Records for this task:

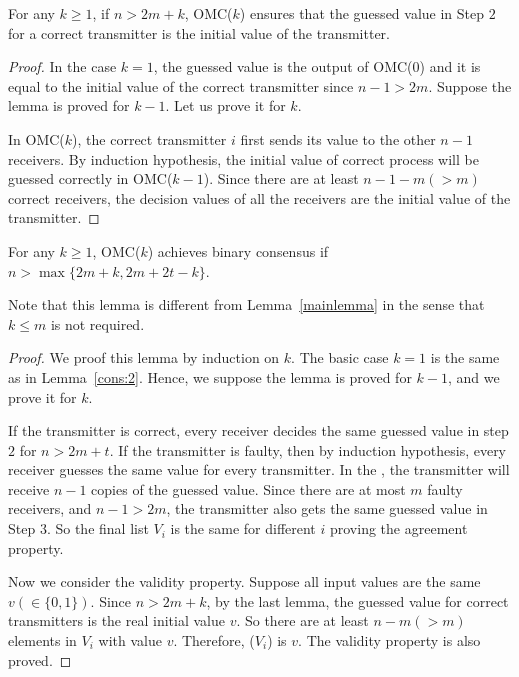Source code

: \begin{lemma}
For any $k\geqslant 1$, if $n>2m+k$, OMC($k$) ensures that the guessed value in Step $2$ for a correct transmitter is the initial value of the transmitter.
\end{lemma}

\begin{proof}
In the case $k=1$, the guessed value is the output of OMC(0) and  it is equal to the initial value of the correct transmitter since $n-1>2m$. Suppose the lemma is proved for $k-1$. Let us prove it for $k$.

In OMC($k$), the correct transmitter $i$ first sends its value to the other $n-1$ receivers. 
By induction hypothesis, the initial value of correct process will be guessed  correctly in OMC($k-1$). 
Since there are at least $n-1-m(>m)$ correct receivers, the decision values of all the receivers are the initial value of the transmitter.
\end{proof}

\begin{lemma}\label{cons:corelemma}
  For any $k \geqslant 1$, OMC($k$) achieves binary consensus if $n>\max\{2m+k,2m+2t-k\}$.
\end{lemma}

Note that this lemma is different from Lemma~\ref{mainlemma} in the sense that $k\leqslant m$ is not required.

\begin{proof}
We proof this lemma by induction on $k$. The basic case $k=1$ is the same as in Lemma~\ref{cons:2}.
Hence, we suppose the lemma is proved for $k-1$, and we prove it for $k$.

If the transmitter is correct, every receiver decides the same guessed value in step $2$ for $n>2m+t$. 
If the transmitter is faulty, then
by induction hypothesis, every receiver  guesses the same value for every transmitter. 
In the , the transmitter will receive $n-1$ copies of the guessed value. 
Since there are at most $m$ faulty receivers, and $n-1>2m$, the transmitter 
also gets the same guessed value in Step $3$. 
So the final list $V_i$ is the same for different $i$ proving the agreement property. 

Now we consider  the validity property.
Suppose all input values are the same $v(\in \{0,1\})$. 
Since $n>2m+k$, by the last lemma, the guessed value for correct transmitters is the real initial value $v$. So there are at least $n-m (> m)$ elements in $V_i$ with value $v$. Therefore, ($V_i$) is $v$. 
The validity property is also proved.
\end{proof}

Prompt:
Work through the records above. Copy every line with the string "faulty".

Response to this task:
If the transmitter is faulty, then
Since there are at most $m$ faulty receivers, and $n-1>2m$, the transmitter 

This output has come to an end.